This is the original email which was sent to an unsuspecting staff in March '09:
Peter Cottontail and Betty Bunny were very busy Tuesday night. They hid 162 plastic eggs ALL OVAH the school.
In all your rooms, Peter Cottontail has hidden a plastic egg with your name on it.
The Challenge: Peter is challenging you to find your egg. Some will be easier to find than others (in fact, Peter thinks some won’t be found until retirement). Return the empty egg with your name sticker left on it to your grade level secretary by the Friday prior to spring break (April 4).
The grade level with the greatest percentage of returned eggs will be treated to lunch on the Monday we sluggishly return from our respite (April 7).
Peter hopes the eggs reproduce as rapidly as rabbits!!!!!

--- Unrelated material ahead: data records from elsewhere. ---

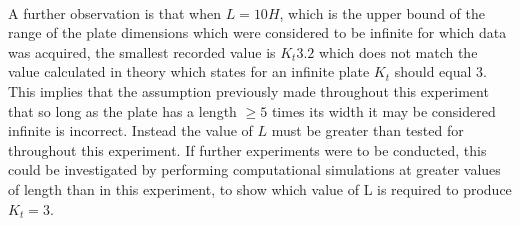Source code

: \documentclass[11pt,twocolumn]{article} %
\begin{document}
\\ \par 
 A further observation is that when $L=10H$, which is the upper bound of the range of the plate dimensions which were considered to be infinite for which data was acquired, the smallest recorded value is $K_{t}3.2$ which does not match the value calculated in theory which states for an infinite plate $K_{t}$ should equal $3$. This implies that the assumption previously made throughout this experiment that so long as the plate has a length $\geq 5$ times its width it may be considered infinite is incorrect. Instead the value of $L$ must be greater than tested for throughout this experiment. If further experiments were to be conducted, this could be investigated by performing computational simulations at greater values of length than in this experiment, to show which value of L is required to produce $K_{t} = 3$.
\end{document}
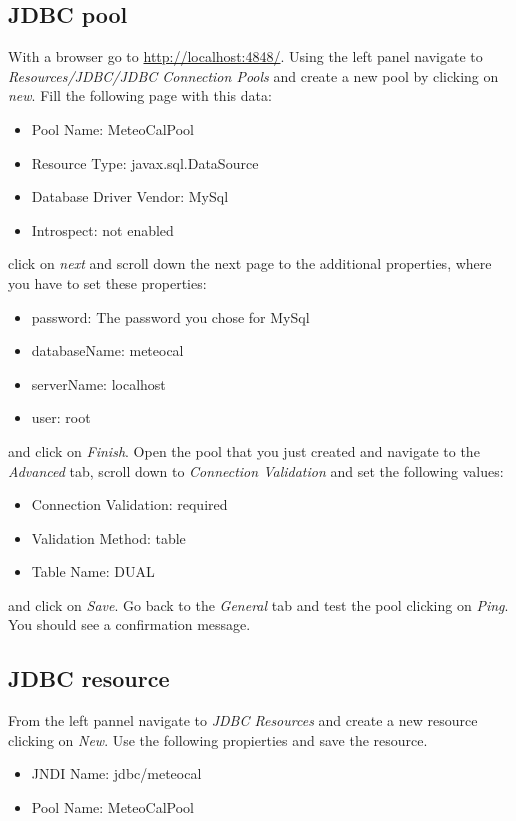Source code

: \documentclass[10pt,a4paper,titlepage]{article}
\begin{document}
\subsection{JDBC pool}
With a browser go to \url{http://localhost:4848/}. Using the left panel navigate to \emph{Resources/JDBC/JDBC Connection Pools} and create a new pool by clicking on \emph{new}. Fill the following page with this data:
\begin{itemize}
\item Pool Name: MeteoCalPool
\item Resource Type: javax.sql.DataSource
\item Database Driver Vendor: MySql
\item Introspect: not enabled
\end{itemize}
click on \emph{next} and scroll down the next page to the additional properties, where you have to set these properties:
\begin{itemize}
\item password: The password you chose for MySql
\item databaseName: meteocal
\item serverName: localhost
\item user: root
\end{itemize}
and click on \emph{Finish}. Open the pool that you just created and navigate to the \emph{Advanced} tab, scroll down to \emph{Connection Validation} and set the following values:
\begin{itemize}
\item Connection Validation: required
\item Validation Method: table
\item Table Name: DUAL
\end{itemize}
and click on \emph{Save}. Go back to the \emph{General} tab and test the pool clicking on \emph{Ping}. You should see a confirmation message.

\subsection{JDBC resource}
From the left pannel navigate to \emph{JDBC Resources} and create a new resource clicking on \emph{New}. Use the following propierties and save the resource.
\begin{itemize}
\item JNDI Name: jdbc/meteocal
\item Pool Name: MeteoCalPool
\end{itemize}
\end{document}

This is the recap which I sent to Andrea Corona Jenkins at Hula Seventy ...who had a wonderful post about Little Paper Fortunes entitled "Friday Afternoon" which began the whole inspiration for the egg hunt (you MUST read her post. It is wonderful. You'll need to scroll down to Oct 15, 2007 entry). Here's my recap from last year:
December is a tough month in education, as is March! Prior to Christmas Break the kids and the teachers were stretched to just put one foot in front of another as they waited for a little time off. Only about five teachers decided to do the project this year, but they did enjoy it. They couldn't take the kids off school property to "plant" the fortunes as I'd hoped. Anyway, they did do the best they could at the time. Each class group placed all the fortunes in chinese food containers decorated with holiday themes they got from Hobby Lobby. The teachers then brought the boxes to a few coffee houses and some mom-and-pop type stores where they set them up by the cash registers. People were encouraged to take a fortune when they made a purchase.
BUT two weeks ago, the principal and I revisited the little paper fortunes idea in an attempt to lighten the droll, cabin-fever climate hanging like a cloud over the building. I took blank fortune strips to the media center (our library) and explained what I wanted to the students who so (un-)cheerfully had to spend two hours with an assistant principal after school for a little, um, extended day. I told them I needed volunteers to write generic, cheerful notes to our staff. It was totally voluntary on their part, yet about 20 kids took the bait. After a time, I told them if they really wanted to, they could write fortunes to specific teachers. These kids have a tendency to only show their tough exteriors, but during this activity they really allowed their sweet insides to emerge.
As an aside, there are 162 teachers, aides, custodians, cafeteria workers, secretaries, counselors, principals, School Resource Officer, bookkeepers, media center specialists, and other staff in our building. We also have 1500 sixth, seventh and eighth graders. It's a wonderful, crazy place.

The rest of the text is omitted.